• Task statement: Since only part of the material below is wanted, output exactly the lines from the one with "Abkürzung dafür, dass" up to and including the one with "aussagenlogischen Formeln $Fs$".

• Supplied data:
------
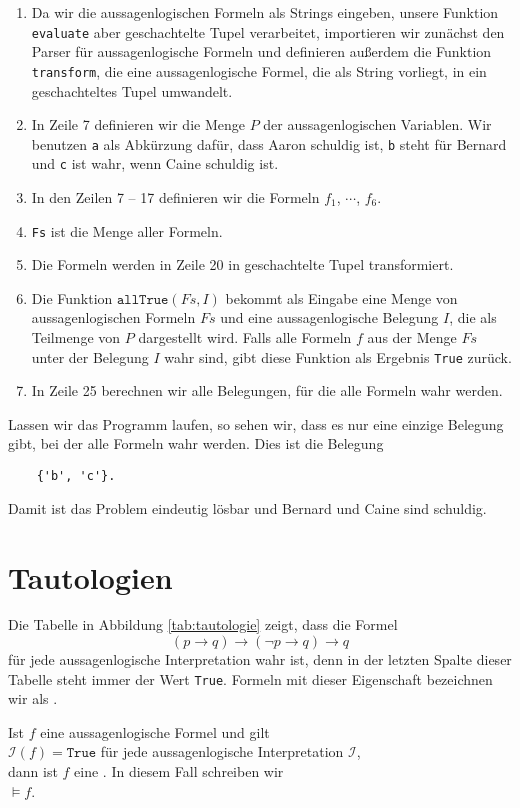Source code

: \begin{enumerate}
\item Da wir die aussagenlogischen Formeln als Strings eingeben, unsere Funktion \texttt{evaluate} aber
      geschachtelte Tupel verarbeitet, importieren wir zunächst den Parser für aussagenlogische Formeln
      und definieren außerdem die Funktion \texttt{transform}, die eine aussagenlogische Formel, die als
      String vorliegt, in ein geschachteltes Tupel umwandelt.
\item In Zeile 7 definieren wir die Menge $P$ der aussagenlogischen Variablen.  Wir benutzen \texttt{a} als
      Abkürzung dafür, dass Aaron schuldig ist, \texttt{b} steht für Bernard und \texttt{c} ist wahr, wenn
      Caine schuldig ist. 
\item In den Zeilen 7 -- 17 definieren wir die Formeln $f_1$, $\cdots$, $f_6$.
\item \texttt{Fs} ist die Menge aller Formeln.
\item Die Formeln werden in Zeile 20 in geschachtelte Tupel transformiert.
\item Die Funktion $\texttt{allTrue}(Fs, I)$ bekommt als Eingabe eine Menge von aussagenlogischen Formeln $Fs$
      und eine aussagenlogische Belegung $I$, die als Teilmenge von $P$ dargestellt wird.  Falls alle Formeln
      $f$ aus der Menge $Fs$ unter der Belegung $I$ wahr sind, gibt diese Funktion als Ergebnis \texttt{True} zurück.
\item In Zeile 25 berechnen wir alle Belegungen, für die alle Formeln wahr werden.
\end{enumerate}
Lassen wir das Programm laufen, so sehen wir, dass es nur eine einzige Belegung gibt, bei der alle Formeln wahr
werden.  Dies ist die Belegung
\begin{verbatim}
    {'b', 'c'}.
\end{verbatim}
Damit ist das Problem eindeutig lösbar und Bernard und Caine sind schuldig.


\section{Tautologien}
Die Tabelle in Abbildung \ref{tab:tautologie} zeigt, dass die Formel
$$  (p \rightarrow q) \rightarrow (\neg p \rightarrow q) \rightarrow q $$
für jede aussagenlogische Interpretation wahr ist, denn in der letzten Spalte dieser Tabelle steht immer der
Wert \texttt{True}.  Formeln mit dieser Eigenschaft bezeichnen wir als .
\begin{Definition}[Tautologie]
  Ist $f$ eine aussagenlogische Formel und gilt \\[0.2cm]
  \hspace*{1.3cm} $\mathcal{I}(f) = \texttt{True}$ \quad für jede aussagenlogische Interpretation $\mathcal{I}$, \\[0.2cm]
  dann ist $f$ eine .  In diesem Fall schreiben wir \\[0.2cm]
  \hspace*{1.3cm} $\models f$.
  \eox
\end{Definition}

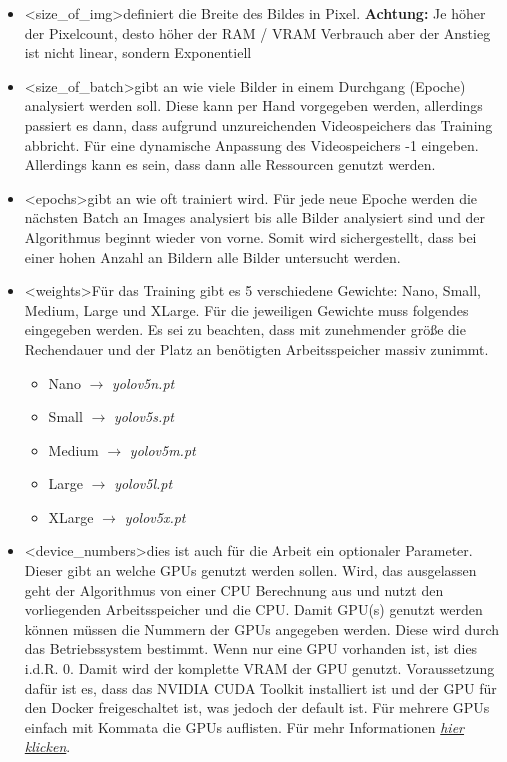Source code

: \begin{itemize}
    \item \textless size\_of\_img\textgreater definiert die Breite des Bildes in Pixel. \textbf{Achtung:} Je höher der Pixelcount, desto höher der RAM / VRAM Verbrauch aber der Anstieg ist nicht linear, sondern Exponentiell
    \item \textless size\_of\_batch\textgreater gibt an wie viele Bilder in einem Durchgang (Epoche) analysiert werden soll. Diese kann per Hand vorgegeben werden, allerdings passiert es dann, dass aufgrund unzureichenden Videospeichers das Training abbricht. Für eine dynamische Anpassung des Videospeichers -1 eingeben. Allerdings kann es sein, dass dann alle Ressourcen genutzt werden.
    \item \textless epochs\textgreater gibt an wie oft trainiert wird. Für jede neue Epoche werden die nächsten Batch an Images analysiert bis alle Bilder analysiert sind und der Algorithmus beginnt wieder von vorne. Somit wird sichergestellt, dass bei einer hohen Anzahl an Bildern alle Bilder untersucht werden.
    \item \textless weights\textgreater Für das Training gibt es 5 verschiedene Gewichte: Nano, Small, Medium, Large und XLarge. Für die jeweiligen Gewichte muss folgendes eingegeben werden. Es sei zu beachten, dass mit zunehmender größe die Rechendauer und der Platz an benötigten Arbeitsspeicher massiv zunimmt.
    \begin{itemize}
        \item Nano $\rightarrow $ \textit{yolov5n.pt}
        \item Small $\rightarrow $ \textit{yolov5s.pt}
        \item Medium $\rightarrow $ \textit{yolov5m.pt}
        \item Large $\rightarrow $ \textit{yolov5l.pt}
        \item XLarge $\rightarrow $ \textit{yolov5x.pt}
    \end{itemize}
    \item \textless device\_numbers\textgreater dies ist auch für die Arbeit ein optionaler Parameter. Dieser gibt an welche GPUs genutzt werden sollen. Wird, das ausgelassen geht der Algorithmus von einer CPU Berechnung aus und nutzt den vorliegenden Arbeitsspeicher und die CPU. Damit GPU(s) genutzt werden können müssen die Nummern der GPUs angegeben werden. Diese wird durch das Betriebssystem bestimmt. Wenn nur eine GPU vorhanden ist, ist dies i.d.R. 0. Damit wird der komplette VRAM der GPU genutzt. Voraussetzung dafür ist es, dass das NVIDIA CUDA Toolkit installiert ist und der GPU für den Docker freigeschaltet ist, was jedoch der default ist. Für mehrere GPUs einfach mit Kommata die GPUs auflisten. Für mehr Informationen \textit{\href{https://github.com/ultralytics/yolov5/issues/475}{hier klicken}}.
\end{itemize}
------
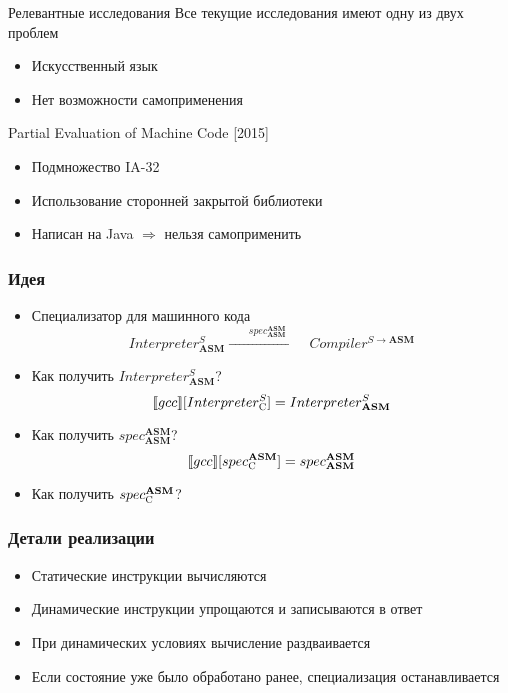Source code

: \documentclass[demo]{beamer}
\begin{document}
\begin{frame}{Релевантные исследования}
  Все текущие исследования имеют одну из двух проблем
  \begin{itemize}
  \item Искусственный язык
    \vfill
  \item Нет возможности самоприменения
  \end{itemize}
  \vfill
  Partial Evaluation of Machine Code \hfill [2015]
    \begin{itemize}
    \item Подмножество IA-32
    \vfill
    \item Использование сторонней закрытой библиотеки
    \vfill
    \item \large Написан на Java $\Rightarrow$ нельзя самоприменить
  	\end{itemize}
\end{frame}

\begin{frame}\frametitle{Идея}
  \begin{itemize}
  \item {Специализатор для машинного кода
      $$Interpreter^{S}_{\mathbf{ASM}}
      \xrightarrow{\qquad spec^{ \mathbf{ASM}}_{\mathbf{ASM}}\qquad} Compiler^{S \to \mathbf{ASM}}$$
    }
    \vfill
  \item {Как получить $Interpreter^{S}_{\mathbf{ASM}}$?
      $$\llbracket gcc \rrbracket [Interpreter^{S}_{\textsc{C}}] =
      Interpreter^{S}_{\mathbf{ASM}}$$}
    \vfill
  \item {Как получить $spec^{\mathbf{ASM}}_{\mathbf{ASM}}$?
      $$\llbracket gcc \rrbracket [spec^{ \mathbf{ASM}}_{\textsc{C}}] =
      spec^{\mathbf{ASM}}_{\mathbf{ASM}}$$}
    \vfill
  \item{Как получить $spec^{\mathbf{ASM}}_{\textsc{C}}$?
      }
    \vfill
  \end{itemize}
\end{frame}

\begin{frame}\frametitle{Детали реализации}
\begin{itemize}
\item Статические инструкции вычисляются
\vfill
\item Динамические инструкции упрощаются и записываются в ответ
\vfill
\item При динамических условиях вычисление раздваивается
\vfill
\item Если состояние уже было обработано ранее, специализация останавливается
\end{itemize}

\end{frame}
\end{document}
------
• Problem solution:
      Abkürzung dafür, dass Aaron schuldig ist, \texttt{b} steht für Bernard und \texttt{c} ist wahr, wenn
      Caine schuldig ist. 
\item In den Zeilen 7 -- 17 definieren wir die Formeln $f_1$, $\cdots$, $f_6$.
\item \texttt{Fs} ist die Menge aller Formeln.
\item Die Formeln werden in Zeile 20 in geschachtelte Tupel transformiert.
\item Die Funktion $\texttt{allTrue}(Fs, I)$ bekommt als Eingabe eine Menge von aussagenlogischen Formeln $Fs$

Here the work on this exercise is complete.